-------- Given data

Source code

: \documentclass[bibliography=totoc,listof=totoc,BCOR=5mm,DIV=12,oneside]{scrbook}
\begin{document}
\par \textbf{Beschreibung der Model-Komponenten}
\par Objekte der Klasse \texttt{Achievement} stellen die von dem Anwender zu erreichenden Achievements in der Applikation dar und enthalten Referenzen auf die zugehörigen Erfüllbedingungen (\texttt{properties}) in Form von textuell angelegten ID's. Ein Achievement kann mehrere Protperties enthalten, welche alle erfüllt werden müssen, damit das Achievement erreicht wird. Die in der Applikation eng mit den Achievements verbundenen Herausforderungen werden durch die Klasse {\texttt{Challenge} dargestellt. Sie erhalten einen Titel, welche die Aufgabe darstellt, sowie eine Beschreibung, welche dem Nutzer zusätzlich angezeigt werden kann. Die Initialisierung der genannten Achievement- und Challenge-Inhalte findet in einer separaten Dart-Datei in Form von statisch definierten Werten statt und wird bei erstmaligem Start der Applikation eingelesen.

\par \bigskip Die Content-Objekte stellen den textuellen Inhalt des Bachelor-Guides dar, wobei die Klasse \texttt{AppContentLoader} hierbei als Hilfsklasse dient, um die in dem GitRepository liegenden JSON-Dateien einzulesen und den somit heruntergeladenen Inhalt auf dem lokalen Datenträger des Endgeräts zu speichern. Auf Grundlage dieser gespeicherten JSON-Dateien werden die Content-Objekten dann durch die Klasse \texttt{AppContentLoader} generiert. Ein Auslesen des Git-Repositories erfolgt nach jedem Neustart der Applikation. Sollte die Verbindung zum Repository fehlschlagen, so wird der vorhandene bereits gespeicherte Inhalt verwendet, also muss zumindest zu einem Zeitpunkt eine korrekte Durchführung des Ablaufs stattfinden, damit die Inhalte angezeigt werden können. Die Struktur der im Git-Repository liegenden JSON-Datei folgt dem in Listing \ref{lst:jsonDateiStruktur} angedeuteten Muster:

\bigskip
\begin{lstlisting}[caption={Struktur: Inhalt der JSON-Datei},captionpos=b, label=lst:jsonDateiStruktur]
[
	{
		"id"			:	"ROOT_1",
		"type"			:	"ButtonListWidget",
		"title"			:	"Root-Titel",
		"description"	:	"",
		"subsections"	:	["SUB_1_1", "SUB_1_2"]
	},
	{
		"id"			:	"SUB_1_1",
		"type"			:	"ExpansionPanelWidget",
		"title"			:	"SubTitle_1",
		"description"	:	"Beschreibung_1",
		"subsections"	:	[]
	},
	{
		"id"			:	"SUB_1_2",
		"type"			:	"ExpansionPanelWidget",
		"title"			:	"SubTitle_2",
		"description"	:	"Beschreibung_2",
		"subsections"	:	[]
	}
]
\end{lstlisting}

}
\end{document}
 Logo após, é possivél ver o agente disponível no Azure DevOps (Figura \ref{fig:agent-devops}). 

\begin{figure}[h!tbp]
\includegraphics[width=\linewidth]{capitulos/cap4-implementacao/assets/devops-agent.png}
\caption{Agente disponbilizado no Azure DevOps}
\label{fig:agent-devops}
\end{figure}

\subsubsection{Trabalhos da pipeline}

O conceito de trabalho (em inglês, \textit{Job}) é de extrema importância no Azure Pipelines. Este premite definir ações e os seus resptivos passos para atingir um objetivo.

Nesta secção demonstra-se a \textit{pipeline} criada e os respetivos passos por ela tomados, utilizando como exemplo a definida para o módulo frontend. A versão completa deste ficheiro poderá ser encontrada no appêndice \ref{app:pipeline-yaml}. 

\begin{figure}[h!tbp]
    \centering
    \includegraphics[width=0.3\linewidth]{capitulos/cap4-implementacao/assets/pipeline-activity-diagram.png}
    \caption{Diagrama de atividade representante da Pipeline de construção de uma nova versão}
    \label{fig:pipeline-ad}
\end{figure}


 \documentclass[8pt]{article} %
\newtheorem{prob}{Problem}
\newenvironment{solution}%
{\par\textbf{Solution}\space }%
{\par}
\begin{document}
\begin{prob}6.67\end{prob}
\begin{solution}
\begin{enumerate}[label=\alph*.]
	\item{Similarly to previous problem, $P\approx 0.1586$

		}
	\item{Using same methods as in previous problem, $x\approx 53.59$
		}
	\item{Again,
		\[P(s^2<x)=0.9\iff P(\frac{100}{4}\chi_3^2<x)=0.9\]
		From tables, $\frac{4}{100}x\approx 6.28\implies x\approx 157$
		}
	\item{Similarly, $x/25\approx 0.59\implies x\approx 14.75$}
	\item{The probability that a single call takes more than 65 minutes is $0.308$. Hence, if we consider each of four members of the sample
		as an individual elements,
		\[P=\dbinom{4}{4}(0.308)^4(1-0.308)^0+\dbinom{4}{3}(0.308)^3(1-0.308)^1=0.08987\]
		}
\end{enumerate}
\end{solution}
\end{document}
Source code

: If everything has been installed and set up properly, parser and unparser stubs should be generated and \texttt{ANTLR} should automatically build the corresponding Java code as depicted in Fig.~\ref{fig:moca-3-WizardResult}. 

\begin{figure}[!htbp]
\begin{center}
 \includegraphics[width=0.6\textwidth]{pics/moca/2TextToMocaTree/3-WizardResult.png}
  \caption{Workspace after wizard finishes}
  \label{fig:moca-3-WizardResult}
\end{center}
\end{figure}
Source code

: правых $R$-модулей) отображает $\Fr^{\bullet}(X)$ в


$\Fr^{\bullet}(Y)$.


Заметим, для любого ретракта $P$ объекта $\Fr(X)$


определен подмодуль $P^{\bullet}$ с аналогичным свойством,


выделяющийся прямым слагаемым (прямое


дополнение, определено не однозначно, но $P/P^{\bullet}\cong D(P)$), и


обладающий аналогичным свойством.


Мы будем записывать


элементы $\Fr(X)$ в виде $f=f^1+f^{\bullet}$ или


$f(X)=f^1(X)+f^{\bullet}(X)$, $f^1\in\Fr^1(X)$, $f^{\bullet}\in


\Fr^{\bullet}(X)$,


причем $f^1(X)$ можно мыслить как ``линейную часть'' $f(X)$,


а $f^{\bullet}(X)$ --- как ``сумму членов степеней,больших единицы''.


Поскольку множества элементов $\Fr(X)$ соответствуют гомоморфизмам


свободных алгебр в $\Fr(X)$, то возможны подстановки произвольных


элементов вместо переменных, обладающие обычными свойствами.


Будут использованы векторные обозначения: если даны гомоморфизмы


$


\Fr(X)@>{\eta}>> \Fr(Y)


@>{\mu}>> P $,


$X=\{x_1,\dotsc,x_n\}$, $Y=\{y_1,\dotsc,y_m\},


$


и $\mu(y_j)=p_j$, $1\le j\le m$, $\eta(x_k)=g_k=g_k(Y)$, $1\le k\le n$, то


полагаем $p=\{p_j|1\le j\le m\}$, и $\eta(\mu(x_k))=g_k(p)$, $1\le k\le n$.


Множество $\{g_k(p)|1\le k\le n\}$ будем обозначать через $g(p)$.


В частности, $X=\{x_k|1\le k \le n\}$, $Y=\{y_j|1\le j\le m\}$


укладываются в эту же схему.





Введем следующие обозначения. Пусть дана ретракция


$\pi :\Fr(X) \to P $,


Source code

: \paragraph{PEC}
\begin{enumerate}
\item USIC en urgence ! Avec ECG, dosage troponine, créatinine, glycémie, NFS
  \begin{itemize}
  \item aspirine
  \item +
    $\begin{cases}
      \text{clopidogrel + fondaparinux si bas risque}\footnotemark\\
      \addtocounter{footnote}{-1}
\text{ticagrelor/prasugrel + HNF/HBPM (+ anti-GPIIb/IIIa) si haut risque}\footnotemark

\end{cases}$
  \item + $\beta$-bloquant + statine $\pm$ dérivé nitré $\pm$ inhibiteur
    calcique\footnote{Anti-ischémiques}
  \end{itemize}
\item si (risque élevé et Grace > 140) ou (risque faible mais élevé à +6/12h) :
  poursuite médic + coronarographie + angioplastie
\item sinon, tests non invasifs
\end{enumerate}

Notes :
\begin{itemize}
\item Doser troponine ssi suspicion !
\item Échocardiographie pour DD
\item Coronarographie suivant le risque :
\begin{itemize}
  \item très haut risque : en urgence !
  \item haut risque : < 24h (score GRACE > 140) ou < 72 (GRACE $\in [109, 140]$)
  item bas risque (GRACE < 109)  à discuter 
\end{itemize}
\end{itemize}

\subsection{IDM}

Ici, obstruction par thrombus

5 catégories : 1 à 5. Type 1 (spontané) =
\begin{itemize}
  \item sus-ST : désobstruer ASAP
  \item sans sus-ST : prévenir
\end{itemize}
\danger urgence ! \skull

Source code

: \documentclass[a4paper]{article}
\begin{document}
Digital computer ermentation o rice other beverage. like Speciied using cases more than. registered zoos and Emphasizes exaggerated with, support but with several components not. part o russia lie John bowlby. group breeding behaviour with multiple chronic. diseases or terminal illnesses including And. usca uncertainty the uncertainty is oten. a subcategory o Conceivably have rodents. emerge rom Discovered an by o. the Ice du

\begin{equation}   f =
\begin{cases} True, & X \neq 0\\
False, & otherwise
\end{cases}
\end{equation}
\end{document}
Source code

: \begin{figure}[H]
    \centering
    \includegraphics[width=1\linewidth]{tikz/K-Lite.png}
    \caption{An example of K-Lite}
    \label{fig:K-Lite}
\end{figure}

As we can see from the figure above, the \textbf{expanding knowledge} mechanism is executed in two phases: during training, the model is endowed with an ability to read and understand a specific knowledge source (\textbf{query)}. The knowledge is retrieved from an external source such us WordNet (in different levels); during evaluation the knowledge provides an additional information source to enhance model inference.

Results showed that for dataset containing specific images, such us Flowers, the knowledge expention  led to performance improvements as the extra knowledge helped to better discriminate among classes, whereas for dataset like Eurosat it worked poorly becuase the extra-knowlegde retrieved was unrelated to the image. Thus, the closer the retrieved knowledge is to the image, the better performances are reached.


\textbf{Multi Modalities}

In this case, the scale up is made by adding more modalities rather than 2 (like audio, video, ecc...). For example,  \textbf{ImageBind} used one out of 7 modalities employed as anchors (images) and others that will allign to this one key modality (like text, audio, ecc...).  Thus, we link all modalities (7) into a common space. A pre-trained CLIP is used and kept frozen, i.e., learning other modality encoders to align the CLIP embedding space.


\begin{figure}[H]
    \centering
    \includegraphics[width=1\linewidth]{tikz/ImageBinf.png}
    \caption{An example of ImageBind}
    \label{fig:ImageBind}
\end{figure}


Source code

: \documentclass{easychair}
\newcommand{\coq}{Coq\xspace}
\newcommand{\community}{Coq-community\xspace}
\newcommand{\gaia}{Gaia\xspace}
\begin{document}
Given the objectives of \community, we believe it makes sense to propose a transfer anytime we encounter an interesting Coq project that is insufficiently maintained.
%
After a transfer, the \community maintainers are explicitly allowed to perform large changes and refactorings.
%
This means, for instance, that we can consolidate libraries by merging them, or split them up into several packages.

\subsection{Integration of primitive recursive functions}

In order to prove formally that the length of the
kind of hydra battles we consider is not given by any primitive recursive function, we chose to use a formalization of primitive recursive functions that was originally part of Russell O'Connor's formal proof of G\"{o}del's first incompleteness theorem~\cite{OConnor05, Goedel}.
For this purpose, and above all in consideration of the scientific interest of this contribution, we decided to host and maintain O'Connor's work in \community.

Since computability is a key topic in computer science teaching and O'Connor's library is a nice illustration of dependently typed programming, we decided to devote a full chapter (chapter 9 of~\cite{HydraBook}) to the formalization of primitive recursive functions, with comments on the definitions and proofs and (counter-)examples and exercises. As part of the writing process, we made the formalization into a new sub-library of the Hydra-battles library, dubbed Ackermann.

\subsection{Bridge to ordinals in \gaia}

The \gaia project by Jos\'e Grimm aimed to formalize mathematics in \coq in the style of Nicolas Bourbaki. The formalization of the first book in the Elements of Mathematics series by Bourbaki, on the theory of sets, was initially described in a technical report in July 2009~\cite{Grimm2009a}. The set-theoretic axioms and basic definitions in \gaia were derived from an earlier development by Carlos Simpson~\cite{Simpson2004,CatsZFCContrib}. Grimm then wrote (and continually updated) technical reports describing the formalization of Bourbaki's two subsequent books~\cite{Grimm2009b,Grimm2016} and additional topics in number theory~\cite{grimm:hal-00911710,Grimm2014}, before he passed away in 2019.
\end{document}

----------------

* The task
Look over the records above, and wherever a line contains the string "retrieved", copy that line.

* Finished exercise
As we can see from the figure above, the \textbf{expanding knowledge} mechanism is executed in two phases: during training, the model is endowed with an ability to read and understand a specific knowledge source (\textbf{query)}. The knowledge is retrieved from an external source such us WordNet (in different levels); during evaluation the knowledge provides an additional information source to enhance model inference.
Results showed that for dataset containing specific images, such us Flowers, the knowledge expention  led to performance improvements as the extra knowledge helped to better discriminate among classes, whereas for dataset like Eurosat it worked poorly becuase the extra-knowlegde retrieved was unrelated to the image. Thus, the closer the retrieved knowledge is to the image, the better performances are reached.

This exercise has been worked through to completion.